## ABOUT THIS TASK
Repeat the entries. Each one must match exactly.

Saved entries:
▼

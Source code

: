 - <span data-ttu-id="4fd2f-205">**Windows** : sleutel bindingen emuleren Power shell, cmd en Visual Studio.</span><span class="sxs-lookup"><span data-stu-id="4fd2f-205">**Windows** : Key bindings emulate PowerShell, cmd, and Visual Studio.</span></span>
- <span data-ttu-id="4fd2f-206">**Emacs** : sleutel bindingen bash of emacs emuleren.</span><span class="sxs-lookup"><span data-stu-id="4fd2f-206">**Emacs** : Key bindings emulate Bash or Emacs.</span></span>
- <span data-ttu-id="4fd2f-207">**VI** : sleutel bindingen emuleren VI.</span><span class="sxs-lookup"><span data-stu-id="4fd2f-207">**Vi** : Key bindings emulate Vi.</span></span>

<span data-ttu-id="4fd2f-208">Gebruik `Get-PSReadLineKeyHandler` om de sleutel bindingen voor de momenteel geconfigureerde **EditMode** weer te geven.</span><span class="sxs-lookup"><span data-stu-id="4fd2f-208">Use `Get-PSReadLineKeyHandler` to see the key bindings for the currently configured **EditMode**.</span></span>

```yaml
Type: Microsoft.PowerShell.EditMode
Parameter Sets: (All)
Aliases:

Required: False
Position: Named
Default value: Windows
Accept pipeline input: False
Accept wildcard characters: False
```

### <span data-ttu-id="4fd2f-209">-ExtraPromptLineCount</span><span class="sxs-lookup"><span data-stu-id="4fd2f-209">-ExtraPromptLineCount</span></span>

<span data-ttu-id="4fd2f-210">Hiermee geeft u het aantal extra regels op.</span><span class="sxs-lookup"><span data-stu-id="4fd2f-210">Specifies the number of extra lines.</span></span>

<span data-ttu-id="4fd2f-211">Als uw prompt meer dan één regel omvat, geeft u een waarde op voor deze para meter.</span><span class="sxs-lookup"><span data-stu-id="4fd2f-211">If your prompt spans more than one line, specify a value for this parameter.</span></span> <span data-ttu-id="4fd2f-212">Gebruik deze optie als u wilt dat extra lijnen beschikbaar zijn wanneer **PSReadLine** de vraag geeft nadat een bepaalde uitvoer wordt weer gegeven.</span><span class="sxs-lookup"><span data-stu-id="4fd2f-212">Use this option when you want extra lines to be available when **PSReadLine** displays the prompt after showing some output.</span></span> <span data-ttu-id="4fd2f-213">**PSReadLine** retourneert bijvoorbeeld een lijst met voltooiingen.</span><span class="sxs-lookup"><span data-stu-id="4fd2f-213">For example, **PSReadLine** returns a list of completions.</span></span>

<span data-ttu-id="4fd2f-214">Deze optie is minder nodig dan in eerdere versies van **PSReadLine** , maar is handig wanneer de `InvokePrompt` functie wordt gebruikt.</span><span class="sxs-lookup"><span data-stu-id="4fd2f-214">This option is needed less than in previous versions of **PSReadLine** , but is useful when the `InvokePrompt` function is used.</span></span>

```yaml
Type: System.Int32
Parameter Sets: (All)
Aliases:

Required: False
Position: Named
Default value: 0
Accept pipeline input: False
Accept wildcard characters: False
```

▲

## YOUR SOLUTION
Source code

: - <span data-ttu-id="4fd2f-205">**Windows** : sleutel bindingen emuleren Power shell, cmd en Visual Studio.</span><span class="sxs-lookup"><span data-stu-id="4fd2f-205">**Windows** : Key bindings emulate PowerShell, cmd, and Visual Studio.</span></span>
- <span data-ttu-id="4fd2f-206">**Emacs** : sleutel bindingen bash of emacs emuleren.</span><span class="sxs-lookup"><span data-stu-id="4fd2f-206">**Emacs** : Key bindings emulate Bash or Emacs.</span></span>
- <span data-ttu-id="4fd2f-207">**VI** : sleutel bindingen emuleren VI.</span><span class="sxs-lookup"><span data-stu-id="4fd2f-207">**Vi** : Key bindings emulate Vi.</span></span>

<span data-ttu-id="4fd2f-208">Gebruik `Get-PSReadLineKeyHandler` om de sleutel bindingen voor de momenteel geconfigureerde **EditMode** weer te geven.</span><span class="sxs-lookup"><span data-stu-id="4fd2f-208">Use `Get-PSReadLineKeyHandler` to see the key bindings for the currently configured **EditMode**.</span></span>

```yaml
Type: Microsoft.PowerShell.EditMode
Parameter Sets: (All)
Aliases:

Required: False
Position: Named
Default value: Windows
Accept pipeline input: False
Accept wildcard characters: False
```

### <span data-ttu-id="4fd2f-209">-ExtraPromptLineCount</span><span class="sxs-lookup"><span data-stu-id="4fd2f-209">-ExtraPromptLineCount</span></span>

<span data-ttu-id="4fd2f-210">Hiermee geeft u het aantal extra regels op.</span><span class="sxs-lookup"><span data-stu-id="4fd2f-210">Specifies the number of extra lines.</span></span>

<span data-ttu-id="4fd2f-211">Als uw prompt meer dan één regel omvat, geeft u een waarde op voor deze para meter.</span><span class="sxs-lookup"><span data-stu-id="4fd2f-211">If your prompt spans more than one line, specify a value for this parameter.</span></span> <span data-ttu-id="4fd2f-212">Gebruik deze optie als u wilt dat extra lijnen beschikbaar zijn wanneer **PSReadLine** de vraag geeft nadat een bepaalde uitvoer wordt weer gegeven.</span><span class="sxs-lookup"><span data-stu-id="4fd2f-212">Use this option when you want extra lines to be available when **PSReadLine** displays the prompt after showing some output.</span></span> <span data-ttu-id="4fd2f-213">**PSReadLine** retourneert bijvoorbeeld een lijst met voltooiingen.</span><span class="sxs-lookup"><span data-stu-id="4fd2f-213">For example, **PSReadLine** returns a list of completions.</span></span>

<span data-ttu-id="4fd2f-214">Deze optie is minder nodig dan in eerdere versies van **PSReadLine** , maar is handig wanneer de `InvokePrompt` functie wordt gebruikt.</span><span class="sxs-lookup"><span data-stu-id="4fd2f-214">This option is needed less than in previous versions of **PSReadLine** , but is useful when the `InvokePrompt` function is used.</span></span>

```yaml
Type: System.Int32
Parameter Sets: (All)
Aliases:

Required: False
Position: Named
Default value: 0
Accept pipeline input: False
Accept wildcard characters: False
```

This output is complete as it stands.